There are a set of T-step trajectories \(M = {\xi (i)}_{i=1}^n\) generated by a fixed stochastic policy \(\pi _b\), known as the behavior policy. The goal of OPE is to find an estimator \({\widehat{\upsilon }}^{\pi _e}_T\) that makes use of the data generated from running \(\pi _b\) to estimate the performance of another evaluation policy \(\pi _e\).

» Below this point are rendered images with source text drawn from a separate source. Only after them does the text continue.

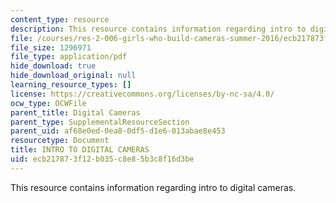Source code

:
 ```yaml
---
content_type: resource
description: This resource contains information regarding intro to digital cameras.
file: /courses/res-2-006-girls-who-build-cameras-summer-2016/ecb217873f12b035c8e85b3c8f16d3be_MITRES_2_006SUM16_Intro.pdf
file_size: 1296971
file_type: application/pdf
hide_download: true
hide_download_original: null
learning_resource_types: []
license: https://creativecommons.org/licenses/by-nc-sa/4.0/
ocw_type: OCWFile
parent_title: Digital Cameras
parent_type: SupplementalResourceSection
parent_uid: af68e0ed-0ea8-0df5-d1e6-013abae8e453
resourcetype: Document
title: INTRO TO DIGITAL CAMERAS
uid: ecb21787-3f12-b035-c8e8-5b3c8f16d3be
---
```

This resource contains information regarding intro to digital cameras.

The estimator will have good performance if it has low mean square error (MSE), i.e., \(MSE = E_{P_{\xi }^{\pi _b}}[({\widehat{\upsilon }}^{\pi _e}_T-\upsilon ^{\pi _e}_T)^2]\), where \({\widehat{\upsilon }}^{\pi _e}_T\) and \(\upsilon ^{\pi _e}_T\) denote an estimated value and the real value of \(\pi _e\), respectively.

One major type of approaches is Importance Sampling (IS) that uses a cumulative importance ratio term to correct the mismatch between the distributions under the behavior policy and the target policy [23]. In the IS estimator, the performance of \(\pi _e\) can be expressed as the mean of n trajectories: \(V_{IS}^{\pi _e}=\frac{1}{n}\sum _{k=1}^{n}V_{IS}^{\pi _e(k)} =\frac{1}{n}\sum _{k=1}^{n} \sum _{t=1}^{T} \omega _{0:t}^{(k)} \gamma ^t r_t^{(k)}\), where \(\omega _{0:t}^{(k)}= \prod _{t=0}^T \frac{\pi _e(a_t|s_t)}{\pi _b(a_t|s_t)}\) is cumulative importance ratio of the kth trajectory, and \(r_t^{(k)}\) is the expected reward function at time t of the kth trajectory. Since IS corrects the difference between \(\pi _b\) and \(\pi _e\) based on the accumulated reward along the whole trajectory, it can provide unbiased estimate of the value of \(\pi _e\). However, IS methods are notorious for its high variance, especially when there is a big difference between the distributions of the evaluation and behavior policies, and the horizon of the RL problem goes long [24]. Doubly Robust (DR) methods are then proposed by adding estimated value functions into the IS estimator in order to achieve low variance of IS and low bias of model-based methods [22]. In the DR estimator \(V_{DR}^{\pi _e}=\frac{1}{n}\sum _{k=1}^{n}V_{DR}^{\pi _e(k)}\), where \(V_{DR}^{\pi _e(k)} = {\widehat{V}}(s)+\frac{\pi _e(a|s)}{\pi _b(a|s)}(r-{\widehat{R}}(s, {a}))\). Here, \({\widehat{V}}(s)= E_{a \sim \pi _b}[\frac{\pi _e(a|s)}{\pi _b(a|s)} {\widehat{R}}(s, {a})]\), and \({\widehat{R}}(s, {a})\) is an estimate of the observed stochastic return r, and can be estimated possibly by performing regression over the n T-step trajectories. Provided \({\widehat{R}}(s, {a})\) is a good estimate of r, the magnitude of \(r-{\widehat{R}}(s, {a})\) can be much smaller than r, which can lead to lower variance of the DR estimator compared to IS. Omitting the notation of trajectory k hereafter, the single-step updated formula of DR can be extended to sequential settings as \(V_{DR}^{T-t+1} := {\widehat{V}}(s_t)+\omega _{0:t}(r_t+\gamma V_{DR}^{T-t}-{\widehat{Q}}(s_t, a_t))\) [22]. While several extensions to DR have been proposed in recent years [25], the DR estimators still face the problem in general model-based estimators regarding how well the value functions can be estimated.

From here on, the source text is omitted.